Guernsey’s government, for example, has commissioned “Big Four” global accountancy firm KPMG to produce a report, entitled International Capital Flows. It examines the economic benefits that the island says it provides to the UK and Europe more broadly.

The island’s funds industry acts as a conduit for £24.6 billion ($38.5 billion) of money into the UK from global investors. The report estimates that European investment managers earn £1.8 billion of fees from managing Guernsey funds, of which £1.1 billion is earned by those in the UK. Meanwhile, UK investors, such as pension funds, also benefit from using Guernsey as it gives them wider access to investment opportunities outside of Europe.

The figures add fuel to the debate about the role IFCs play in the global financial system. Critics claim these offshore centres draw away revenues from governments while defenders say they provide tax-neutral conduits for global capital flows that typically end up in productive investments rather than fall into some sort of monetary “black hole”. Low-tax jurisdictions also provide a healthy form of tax competition with states that would otherwise face less pressure to keep their rates down. This has been an argument made, for example, by the Washington, DC-based CATO Institute think tank.

The KPMG report was written by head of advisory Ashley Paxton and advisory senior manager Antony Prynn, both from KPMG in the Channel Islands. Data was provided by local investment managers and administrators and interviews were conducted with London-based industry experts including lawyers, LSE sponsors and investment managers, a statement from Guernsey Finance said yesterday. 

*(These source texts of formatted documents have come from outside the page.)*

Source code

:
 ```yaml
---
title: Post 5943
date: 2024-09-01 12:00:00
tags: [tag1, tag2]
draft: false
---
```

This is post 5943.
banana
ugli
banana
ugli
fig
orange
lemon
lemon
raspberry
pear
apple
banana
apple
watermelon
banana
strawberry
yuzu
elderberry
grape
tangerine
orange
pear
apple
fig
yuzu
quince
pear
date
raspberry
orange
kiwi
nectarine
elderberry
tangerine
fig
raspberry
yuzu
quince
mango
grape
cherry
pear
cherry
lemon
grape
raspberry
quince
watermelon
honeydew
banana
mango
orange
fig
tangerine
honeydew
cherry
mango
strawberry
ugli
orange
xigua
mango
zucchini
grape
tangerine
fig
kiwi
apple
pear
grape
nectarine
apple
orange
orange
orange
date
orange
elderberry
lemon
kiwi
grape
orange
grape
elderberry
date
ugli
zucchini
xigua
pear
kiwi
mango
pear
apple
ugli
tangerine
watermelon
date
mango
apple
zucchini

Not to be outdone, Jersey yesterday said that European Union officials have endorsed the island’s contribution to the European economy.

Jersey’s chief minister, senator Ian Gorst, and Guernsey’s chief minister, deputy Jonathan Le Tocq, recently met a range of senior European parliamentarians and the European Commission, including those from the UK, Germany, Ireland, France, Luxembourg, Denmark and Portugal, to discuss the contribution that the islands’ financial services industry makes to the EU’s economy.

Pierre Moscovici, the European commissioner for economic and financial affairs, said the work that Jersey had done was “very much welcome”, and backed the Channel Islands’ “active engagement” in combatting tax evasion, fraud and abusive tax avoidance. He referred to the islands as “important partners to the EU”. He also praised Jersey’s commitment to adopting the OECD’s Common Reporting Standard on automatic exchange of information, according to a statement from Jersey Finance.

This publication is about to issue an interview with the British Virgin Islands about its own ventures in places such as Asia. According to data released by BVI House Asia, for example, the Caribbean jurisdiction is the fourth largest recipient of global foreign direct investment flows, receiving around $92 billion of global FDI in 2013, when full figures were most recently available. The BVI was the second-largest investor into China from 2006 to 2012, providing $7.72 billion of inward FDI into the country in 2012.